Greens rule out talks with Fianna Fáil and Fine Gael
Roderic O'Gorman

Green Party TDs have firmly ruled out any government formation talks with Fianna Fáil and Fine Gael as the Covid-19 crisis continues, insisting a unity or national government is required.

The party has come in for criticism for advocating a cross-party government at a time of national crisis, but TDs have argued that rather than cause confusion, such a government would address the pressing issues facing the country.

“Our focus is on the unity government, it gives an element of continuity in terms key ministries, but it also allows us deal with the constitutional issue of the Seanad,” Roderic O'Gorman a TD for Dublin West told the Irish Examiner.

Echoing Mr O Gorman's position, Neasa Hourigan, the party's Dáil whip said they have reached a clear consensus that they will not be considering anything other than a national government.

“We will not be engaging in anything other than discussions for unity or national government,” she said.

“We have decided as a group there will be no other type of decision from our side,” she said.

The party has rejected the option of a narrower coalition involving Fianna Fáil and Fine Gael, or with Independents, she said.

Green TDs have stated that current key Ministers like Simon Harris, Simon Coveney and Paschal Donohoe should remain in place but ministers who have lost their seats such as Katherine Zappone, Shane Ross and Regina Doherty should be replaced.

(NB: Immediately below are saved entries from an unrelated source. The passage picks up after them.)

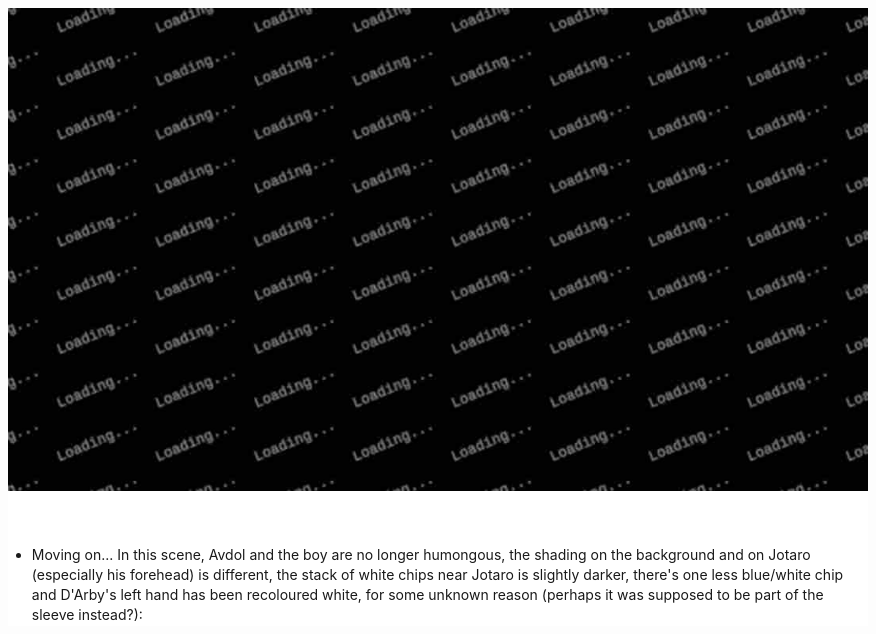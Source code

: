  <img width="100%" height="100%" class="lazyload" src="./../images/loading.jpg"
 data-src="./../images/SC35/bd-11225-1090px.jpg"
 data-srcset="./../images/SC35/bd-11225-512px.jpg 512w,
 ./../images/SC35/bd-11225-768px.jpg 768w,
 ./../images/SC35/bd-11225-1090px.jpg 1090w"
 sizes="(min-width: 1218px) 1090px,
 (min-width: 768px) 87vw,
 89vw" />
</div>

<br>

- Moving on... In this scene, Avdol and the boy are no longer humongous, the shading on the background and on Jotaro (especially his forehead) is different, the stack of white chips near Jotaro is slightly darker, there's one less blue/white chip and D'Arby's left hand has been recoloured white, for some unknown reason (perhaps it was supposed to be part of the sleeve instead?):

<div id="container1" class="twentytwenty-container">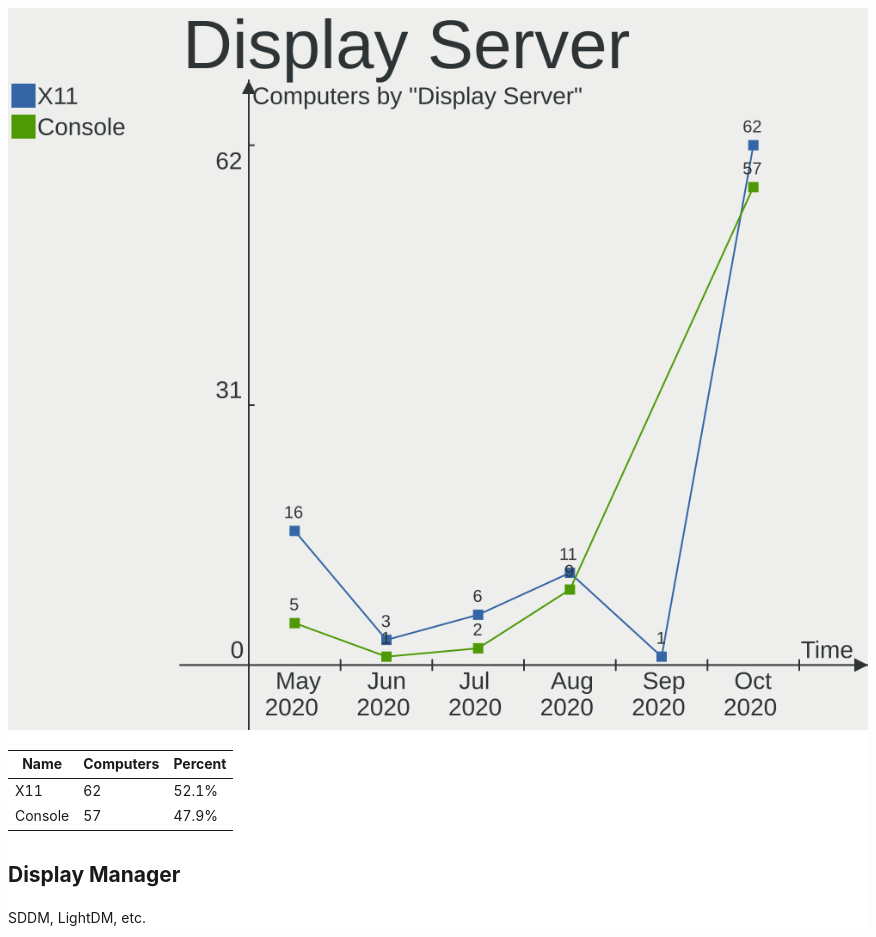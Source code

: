 ![Display Server](./All/images/line_chart_bsd/os_display_server.svg)

| Name    | Computers | Percent |
|---------|-----------|---------|
| X11     | 62        | 52.1%   |
| Console | 57        | 47.9%   |

Display Manager
---------------

SDDM, LightDM, etc.
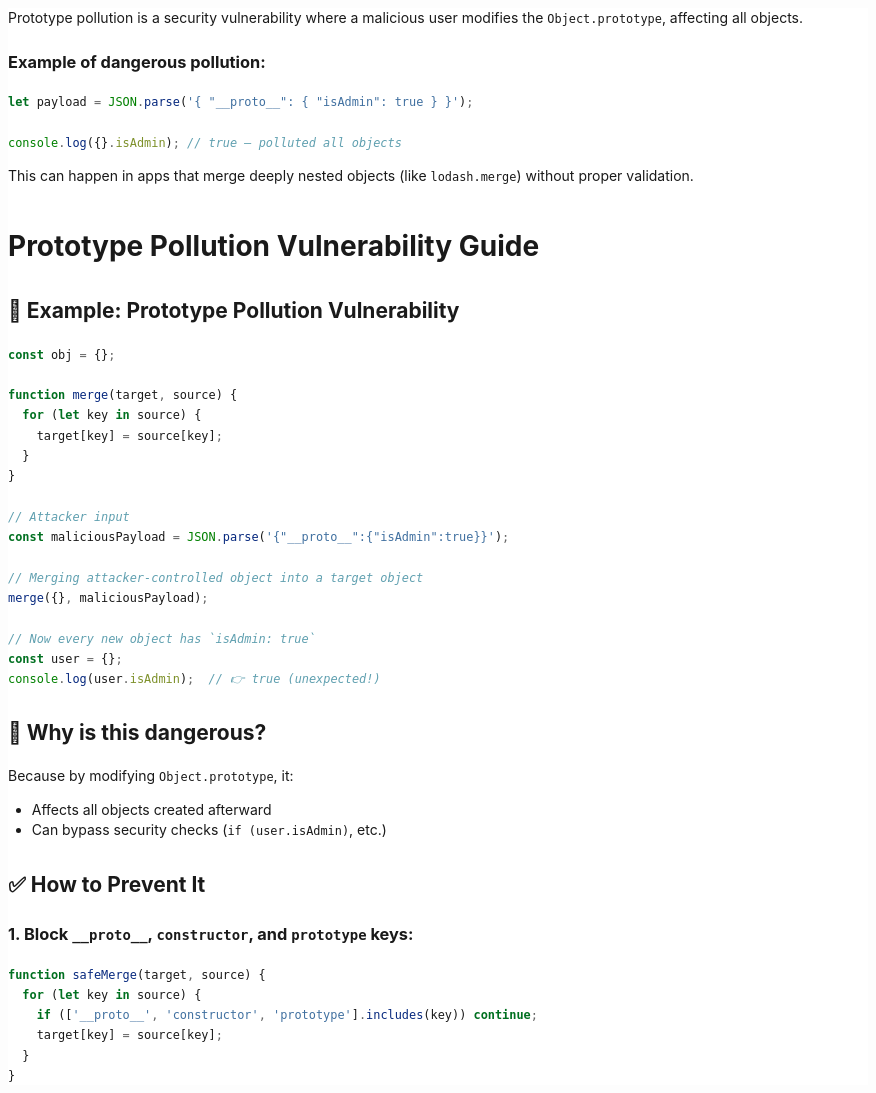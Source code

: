 Prototype pollution is a security vulnerability where a malicious user modifies the `Object.prototype`, affecting all objects.

### Example of dangerous pollution:

```javascript
let payload = JSON.parse('{ "__proto__": { "isAdmin": true } }');

console.log({}.isAdmin); // true — polluted all objects
```

This can happen in apps that merge deeply nested objects (like `lodash.merge`) without proper validation.

# Prototype Pollution Vulnerability Guide

## 🧨 Example: Prototype Pollution Vulnerability

```javascript
const obj = {};

function merge(target, source) {
  for (let key in source) {
    target[key] = source[key];
  }
}

// Attacker input
const maliciousPayload = JSON.parse('{"__proto__":{"isAdmin":true}}');

// Merging attacker-controlled object into a target object
merge({}, maliciousPayload);

// Now every new object has `isAdmin: true`
const user = {};
console.log(user.isAdmin);  // 👉 true (unexpected!)
```

## 🧠 Why is this dangerous?

Because by modifying `Object.prototype`, it:

- Affects all objects created afterward
- Can bypass security checks (`if (user.isAdmin)`, etc.)

## ✅ How to Prevent It

### 1. Block `__proto__`, `constructor`, and `prototype` keys:

```javascript
function safeMerge(target, source) {
  for (let key in source) {
    if (['__proto__', 'constructor', 'prototype'].includes(key)) continue;
    target[key] = source[key];
  }
}
```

Meanwhile Sinn Fein say their talks to form a left coalition are still ongoing.

A Sinn Fein spokesman said that although they have been a "logistical nightmare", as many TDs are at home and have been advised not to leave, they remain confident talks will continue.

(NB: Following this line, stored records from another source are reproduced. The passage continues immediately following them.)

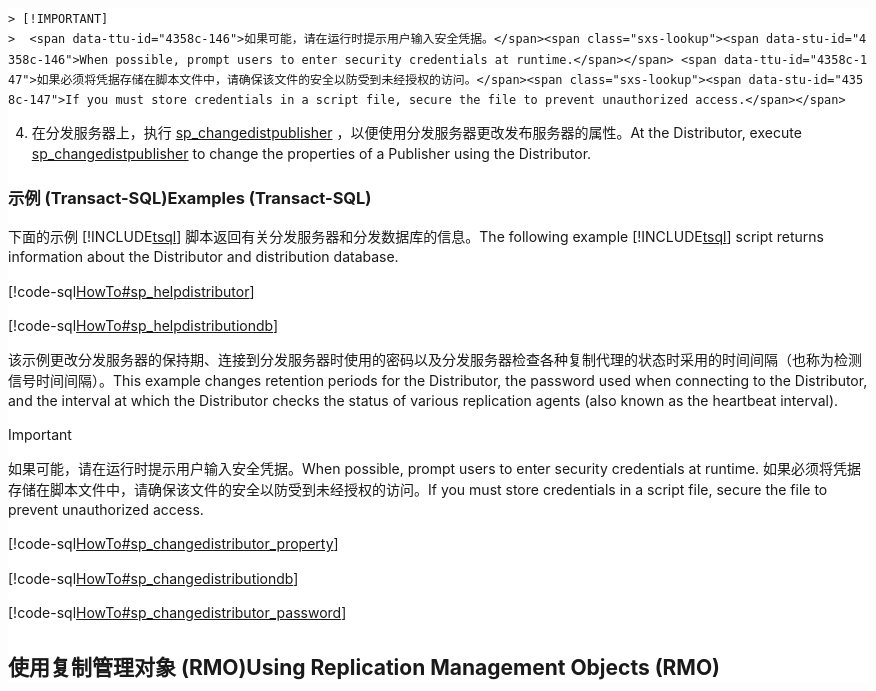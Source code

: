     > [!IMPORTANT]  
    >  <span data-ttu-id="4358c-146">如果可能，请在运行时提示用户输入安全凭据。</span><span class="sxs-lookup"><span data-stu-id="4358c-146">When possible, prompt users to enter security credentials at runtime.</span></span> <span data-ttu-id="4358c-147">如果必须将凭据存储在脚本文件中，请确保该文件的安全以防受到未经授权的访问。</span><span class="sxs-lookup"><span data-stu-id="4358c-147">If you must store credentials in a script file, secure the file to prevent unauthorized access.</span></span>  
  
4.  <span data-ttu-id="4358c-148">在分发服务器上，执行 [sp_changedistpublisher](/sql/relational-databases/system-stored-procedures/sp-changedistpublisher-transact-sql) ，以便使用分发服务器更改发布服务器的属性。</span><span class="sxs-lookup"><span data-stu-id="4358c-148">At the Distributor, execute [sp_changedistpublisher](/sql/relational-databases/system-stored-procedures/sp-changedistpublisher-transact-sql) to change the properties of a Publisher using the Distributor.</span></span>  
  
###  <a name="examples-transact-sql"></a><a name="TsqlExample"></a> <span data-ttu-id="4358c-149">示例 (Transact-SQL)</span><span class="sxs-lookup"><span data-stu-id="4358c-149">Examples (Transact-SQL)</span></span>  
 <span data-ttu-id="4358c-150">下面的示例 [!INCLUDE[tsql](../../includes/tsql-md.md)] 脚本返回有关分发服务器和分发数据库的信息。</span><span class="sxs-lookup"><span data-stu-id="4358c-150">The following example [!INCLUDE[tsql](../../includes/tsql-md.md)] script returns information about the Distributor and distribution database.</span></span>  
  
 [!code-sql[HowTo#sp_helpdistributor](../../snippets/tsql/SQL15/replication/howto/tsql/changedistpub.sql#sp_helpdistributor)]  
  
 [!code-sql[HowTo#sp_helpdistributiondb](../../snippets/tsql/SQL15/replication/howto/tsql/changedistpub.sql#sp_helpdistributiondb)]  
  
 <span data-ttu-id="4358c-151">该示例更改分发服务器的保持期、连接到分发服务器时使用的密码以及分发服务器检查各种复制代理的状态时采用的时间间隔（也称为检测信号时间间隔）。</span><span class="sxs-lookup"><span data-stu-id="4358c-151">This example changes retention periods for the Distributor, the password used when connecting to the Distributor, and the interval at which the Distributor checks the status of various replication agents (also known as the heartbeat interval).</span></span>  
  
> [!IMPORTANT]  
>  <span data-ttu-id="4358c-152">如果可能，请在运行时提示用户输入安全凭据。</span><span class="sxs-lookup"><span data-stu-id="4358c-152">When possible, prompt users to enter security credentials at runtime.</span></span> <span data-ttu-id="4358c-153">如果必须将凭据存储在脚本文件中，请确保该文件的安全以防受到未经授权的访问。</span><span class="sxs-lookup"><span data-stu-id="4358c-153">If you must store credentials in a script file, secure the file to prevent unauthorized access.</span></span>  
  
 [!code-sql[HowTo#sp_changedistributor_property](../../snippets/tsql/SQL15/replication/howto/tsql/changedistpub.sql#sp_changedistributor_property)]  
  
 [!code-sql[HowTo#sp_changedistributiondb](../../snippets/tsql/SQL15/replication/howto/tsql/changedistpub.sql#sp_changedistributiondb)]  
  
 [!code-sql[HowTo#sp_changedistributor_password](../../snippets/tsql/SQL15/replication/howto/tsql/changedistpub.sql#sp_changedistributor_password)]  
  
##  <a name="using-replication-management-objects-rmo"></a><a name="RMOProcedure"></a> <span data-ttu-id="4358c-154">使用复制管理对象 (RMO)</span><span class="sxs-lookup"><span data-stu-id="4358c-154">Using Replication Management Objects (RMO)</span></span>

"We're basically speaking to people over the phone and whenever people can," he said.

"Although now it looks like it will be another version of a Fine Gael, Fianna Fail coalition, the election cannot count for nothing, that's not what people voted for."

The likelihood of such a left coalition is slim, but possible, if one of the other major parties agreed to abstain in votes, in a type of "reverse confidence and supply", and the left progressive parties such as Social Democrats, The Labour Party, The Greens and People Before Profit all agreed on a programme for government with Sinn Fein.